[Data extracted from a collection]
──────────────────────────────
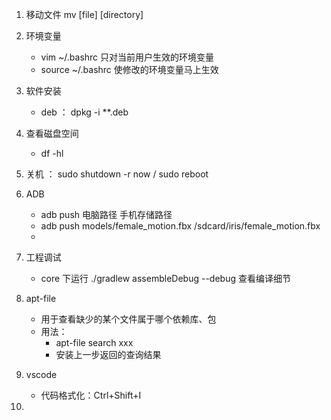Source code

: 1. 移动文件   mv [file] [directory]
2. 环境变量
   - vim ~/.bashrc 只对当前用户生效的环境变量
   - source ~/.bashrc 使修改的环境变量马上生效
3. 软件安装
   - deb ： dpkg -i **.deb
4. 查看磁盘空间
   - df -hl
5. 关机 ： sudo shutdown -r now / sudo reboot
6. ADB
   -  adb push 电脑路径  手机存储路径  
   - adb push models/female_motion.fbx /sdcard/iris/female_motion.fbx
   - 
7. 工程调试
   - core 下运行 ./gradlew assembleDebug --debug  查看编译细节
8. apt-file
   - 用于查看缺少的某个文件属于哪个依赖库、包
   - 用法：
     - apt-file search xxx
     - 安装上一步返回的查询结果

9. vscode
   - 代码格式化：Ctrl+Shift+I

10.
──────────────────────────────
● What is expected
Among the lines above, find those carrying the word "file" and copy them out.

● Exercise solution
: 1. 移动文件   mv [file] [directory]
8. apt-file
     - apt-file search xxx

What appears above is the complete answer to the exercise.